# Exercise aim:
Find the line containing "PT-F001 | 版本 | A |" in the records below. Copy exactly that line and each one after it, ending at the line containing "吸菸習慣 | □無 □有（每天約______支，已吸菸______年） |", and nothing more.
.....
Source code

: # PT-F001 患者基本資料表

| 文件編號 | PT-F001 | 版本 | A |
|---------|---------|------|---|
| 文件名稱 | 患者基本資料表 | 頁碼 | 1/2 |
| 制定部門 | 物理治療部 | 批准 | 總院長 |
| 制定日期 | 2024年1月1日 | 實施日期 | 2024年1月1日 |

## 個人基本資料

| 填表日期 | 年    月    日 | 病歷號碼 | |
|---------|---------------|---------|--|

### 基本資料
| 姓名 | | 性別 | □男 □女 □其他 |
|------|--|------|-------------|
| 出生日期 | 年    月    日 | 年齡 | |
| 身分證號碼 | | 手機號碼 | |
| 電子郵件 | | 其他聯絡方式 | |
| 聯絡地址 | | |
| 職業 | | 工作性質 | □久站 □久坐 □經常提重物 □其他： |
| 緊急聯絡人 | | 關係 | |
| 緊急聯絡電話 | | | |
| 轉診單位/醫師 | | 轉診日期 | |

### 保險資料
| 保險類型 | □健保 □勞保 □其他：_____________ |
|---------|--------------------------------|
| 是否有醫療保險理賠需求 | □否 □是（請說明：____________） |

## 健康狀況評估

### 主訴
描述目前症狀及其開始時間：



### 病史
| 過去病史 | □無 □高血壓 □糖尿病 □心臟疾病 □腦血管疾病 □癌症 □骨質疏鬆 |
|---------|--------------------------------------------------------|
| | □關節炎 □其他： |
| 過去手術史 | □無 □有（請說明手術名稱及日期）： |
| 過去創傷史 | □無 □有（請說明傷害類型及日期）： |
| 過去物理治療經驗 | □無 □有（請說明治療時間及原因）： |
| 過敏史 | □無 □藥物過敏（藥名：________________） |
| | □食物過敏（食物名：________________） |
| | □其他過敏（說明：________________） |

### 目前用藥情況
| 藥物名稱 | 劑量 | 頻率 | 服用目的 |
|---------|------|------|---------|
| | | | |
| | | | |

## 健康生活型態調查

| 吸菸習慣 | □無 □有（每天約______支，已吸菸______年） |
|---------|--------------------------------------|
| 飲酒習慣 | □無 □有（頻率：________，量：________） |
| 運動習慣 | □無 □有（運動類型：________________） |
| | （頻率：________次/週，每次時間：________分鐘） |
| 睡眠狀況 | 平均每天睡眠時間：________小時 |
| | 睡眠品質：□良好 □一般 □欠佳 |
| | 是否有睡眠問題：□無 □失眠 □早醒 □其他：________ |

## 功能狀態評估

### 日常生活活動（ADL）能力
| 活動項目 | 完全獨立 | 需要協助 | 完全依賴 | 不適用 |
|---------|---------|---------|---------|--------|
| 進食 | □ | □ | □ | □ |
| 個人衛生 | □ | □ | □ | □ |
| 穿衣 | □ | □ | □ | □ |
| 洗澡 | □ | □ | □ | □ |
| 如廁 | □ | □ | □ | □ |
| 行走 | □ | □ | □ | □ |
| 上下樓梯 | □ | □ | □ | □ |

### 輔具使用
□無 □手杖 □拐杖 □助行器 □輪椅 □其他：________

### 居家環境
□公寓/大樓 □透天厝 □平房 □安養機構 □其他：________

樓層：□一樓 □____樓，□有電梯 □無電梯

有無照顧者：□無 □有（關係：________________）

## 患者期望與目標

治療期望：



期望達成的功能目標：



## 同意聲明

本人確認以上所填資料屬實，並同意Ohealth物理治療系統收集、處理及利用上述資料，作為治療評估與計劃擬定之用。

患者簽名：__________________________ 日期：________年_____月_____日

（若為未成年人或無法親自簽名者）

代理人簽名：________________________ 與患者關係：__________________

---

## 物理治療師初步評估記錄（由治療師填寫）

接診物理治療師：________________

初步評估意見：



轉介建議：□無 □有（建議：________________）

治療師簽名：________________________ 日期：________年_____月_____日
.....
# Answer for this exercise:
| 文件編號 | PT-F001 | 版本 | A |
|---------|---------|------|---|
| 文件名稱 | 患者基本資料表 | 頁碼 | 1/2 |
| 制定部門 | 物理治療部 | 批准 | 總院長 |
| 制定日期 | 2024年1月1日 | 實施日期 | 2024年1月1日 |

## 個人基本資料

| 填表日期 | 年    月    日 | 病歷號碼 | |
|---------|---------------|---------|--|

### 基本資料
| 姓名 | | 性別 | □男 □女 □其他 |
|------|--|------|-------------|
| 出生日期 | 年    月    日 | 年齡 | |
| 身分證號碼 | | 手機號碼 | |
| 電子郵件 | | 其他聯絡方式 | |
| 聯絡地址 | | |
| 職業 | | 工作性質 | □久站 □久坐 □經常提重物 □其他： |
| 緊急聯絡人 | | 關係 | |
| 緊急聯絡電話 | | | |
| 轉診單位/醫師 | | 轉診日期 | |

### 保險資料
| 保險類型 | □健保 □勞保 □其他：_____________ |
|---------|--------------------------------|
| 是否有醫療保險理賠需求 | □否 □是（請說明：____________） |

## 健康狀況評估

### 主訴
描述目前症狀及其開始時間：



### 病史
| 過去病史 | □無 □高血壓 □糖尿病 □心臟疾病 □腦血管疾病 □癌症 □骨質疏鬆 |
|---------|--------------------------------------------------------|
| | □關節炎 □其他： |
| 過去手術史 | □無 □有（請說明手術名稱及日期）： |
| 過去創傷史 | □無 □有（請說明傷害類型及日期）： |
| 過去物理治療經驗 | □無 □有（請說明治療時間及原因）： |
| 過敏史 | □無 □藥物過敏（藥名：________________） |
| | □食物過敏（食物名：________________） |
| | □其他過敏（說明：________________） |

### 目前用藥情況
| 藥物名稱 | 劑量 | 頻率 | 服用目的 |
|---------|------|------|---------|
| | | | |
| | | | |

## 健康生活型態調查

| 吸菸習慣 | □無 □有（每天約______支，已吸菸______年） |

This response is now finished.